What you are asked to do: Every line below that includes the word "newcommand" needs to be copied.

Data extracts:
○ ○ ○ ○ ○

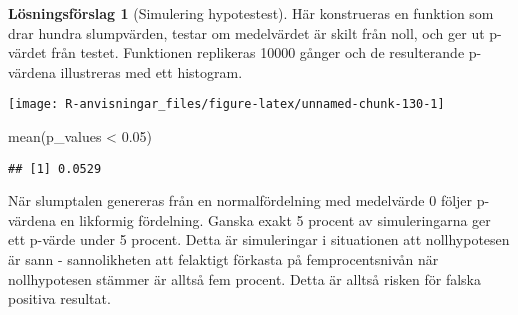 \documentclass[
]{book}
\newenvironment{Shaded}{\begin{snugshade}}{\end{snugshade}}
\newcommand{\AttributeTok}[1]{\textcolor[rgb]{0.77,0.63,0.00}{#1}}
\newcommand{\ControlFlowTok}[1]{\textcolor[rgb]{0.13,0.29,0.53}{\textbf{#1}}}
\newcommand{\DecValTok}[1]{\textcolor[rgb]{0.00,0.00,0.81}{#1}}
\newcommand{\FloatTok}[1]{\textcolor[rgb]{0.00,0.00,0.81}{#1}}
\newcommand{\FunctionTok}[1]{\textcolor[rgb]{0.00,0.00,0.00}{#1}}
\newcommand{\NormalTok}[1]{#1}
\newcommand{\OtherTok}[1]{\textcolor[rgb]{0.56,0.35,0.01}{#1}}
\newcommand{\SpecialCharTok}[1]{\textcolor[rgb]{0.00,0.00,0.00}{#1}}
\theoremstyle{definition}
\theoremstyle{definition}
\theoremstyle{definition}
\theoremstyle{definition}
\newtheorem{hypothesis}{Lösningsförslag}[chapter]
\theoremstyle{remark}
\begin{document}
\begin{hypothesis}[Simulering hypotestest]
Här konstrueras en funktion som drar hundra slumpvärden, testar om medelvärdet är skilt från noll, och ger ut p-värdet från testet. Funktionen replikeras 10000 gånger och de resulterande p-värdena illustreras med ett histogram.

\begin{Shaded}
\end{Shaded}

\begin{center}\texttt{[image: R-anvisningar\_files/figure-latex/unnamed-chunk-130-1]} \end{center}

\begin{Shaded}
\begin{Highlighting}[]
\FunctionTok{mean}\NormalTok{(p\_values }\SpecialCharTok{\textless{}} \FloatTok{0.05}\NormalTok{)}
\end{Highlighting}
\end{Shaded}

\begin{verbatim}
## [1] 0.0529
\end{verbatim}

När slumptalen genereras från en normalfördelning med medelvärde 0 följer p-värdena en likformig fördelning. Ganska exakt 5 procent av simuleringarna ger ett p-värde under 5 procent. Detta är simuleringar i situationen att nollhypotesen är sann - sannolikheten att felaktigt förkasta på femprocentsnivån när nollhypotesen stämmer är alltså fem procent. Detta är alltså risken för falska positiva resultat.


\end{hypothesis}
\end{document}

○ ○ ○ ○ ○

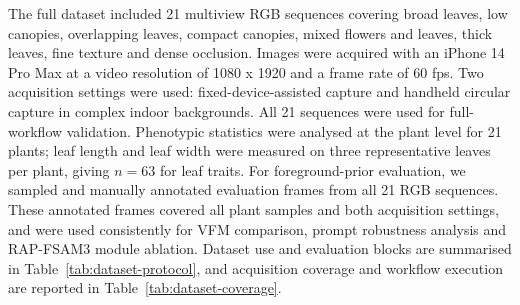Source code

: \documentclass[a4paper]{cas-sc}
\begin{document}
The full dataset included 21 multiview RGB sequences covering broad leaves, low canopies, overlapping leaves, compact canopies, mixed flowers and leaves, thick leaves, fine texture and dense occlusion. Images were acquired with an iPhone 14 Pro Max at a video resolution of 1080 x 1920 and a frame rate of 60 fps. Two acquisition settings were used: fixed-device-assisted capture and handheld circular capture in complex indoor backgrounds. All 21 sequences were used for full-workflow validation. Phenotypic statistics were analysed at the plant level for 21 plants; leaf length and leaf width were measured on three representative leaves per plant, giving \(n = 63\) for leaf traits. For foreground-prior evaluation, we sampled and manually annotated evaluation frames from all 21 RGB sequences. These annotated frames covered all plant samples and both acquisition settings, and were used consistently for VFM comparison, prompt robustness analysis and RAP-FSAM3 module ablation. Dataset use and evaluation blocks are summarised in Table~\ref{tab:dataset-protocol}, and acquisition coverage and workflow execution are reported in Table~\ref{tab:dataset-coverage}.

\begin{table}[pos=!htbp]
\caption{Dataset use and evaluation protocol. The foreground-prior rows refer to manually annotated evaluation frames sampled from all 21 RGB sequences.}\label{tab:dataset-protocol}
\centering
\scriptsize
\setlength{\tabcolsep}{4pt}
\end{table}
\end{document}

○ ○ ○ ○ ○

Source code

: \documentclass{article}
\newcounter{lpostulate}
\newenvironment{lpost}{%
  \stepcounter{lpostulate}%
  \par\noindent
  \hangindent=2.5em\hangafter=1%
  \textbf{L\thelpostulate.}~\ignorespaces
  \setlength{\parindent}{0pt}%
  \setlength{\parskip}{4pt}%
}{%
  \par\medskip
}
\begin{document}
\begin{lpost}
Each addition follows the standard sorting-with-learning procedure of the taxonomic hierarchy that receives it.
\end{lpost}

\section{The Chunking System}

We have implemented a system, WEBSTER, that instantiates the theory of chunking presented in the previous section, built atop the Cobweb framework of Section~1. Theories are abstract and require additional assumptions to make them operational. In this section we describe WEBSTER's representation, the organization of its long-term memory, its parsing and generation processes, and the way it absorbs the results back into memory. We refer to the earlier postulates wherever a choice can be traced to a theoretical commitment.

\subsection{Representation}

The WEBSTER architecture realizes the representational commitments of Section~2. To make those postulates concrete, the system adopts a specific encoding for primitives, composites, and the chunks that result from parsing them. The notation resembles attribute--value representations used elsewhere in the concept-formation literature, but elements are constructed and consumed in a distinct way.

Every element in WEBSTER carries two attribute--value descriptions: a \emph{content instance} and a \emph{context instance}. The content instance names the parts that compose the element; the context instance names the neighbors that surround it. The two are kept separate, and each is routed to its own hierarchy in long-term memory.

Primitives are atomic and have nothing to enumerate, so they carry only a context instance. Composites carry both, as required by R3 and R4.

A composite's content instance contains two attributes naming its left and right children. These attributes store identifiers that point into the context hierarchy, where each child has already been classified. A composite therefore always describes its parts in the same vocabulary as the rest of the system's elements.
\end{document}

○ ○ ○ ○ ○

Written response:
\newcommand{\AttributeTok}[1]{\textcolor[rgb]{0.77,0.63,0.00}{#1}}
\newcommand{\ControlFlowTok}[1]{\textcolor[rgb]{0.13,0.29,0.53}{\textbf{#1}}}
\newcommand{\DecValTok}[1]{\textcolor[rgb]{0.00,0.00,0.81}{#1}}
\newcommand{\FloatTok}[1]{\textcolor[rgb]{0.00,0.00,0.81}{#1}}
\newcommand{\FunctionTok}[1]{\textcolor[rgb]{0.00,0.00,0.00}{#1}}
\newcommand{\NormalTok}[1]{#1}
\newcommand{\OtherTok}[1]{\textcolor[rgb]{0.56,0.35,0.01}{#1}}
\newcommand{\SpecialCharTok}[1]{\textcolor[rgb]{0.00,0.00,0.00}{#1}}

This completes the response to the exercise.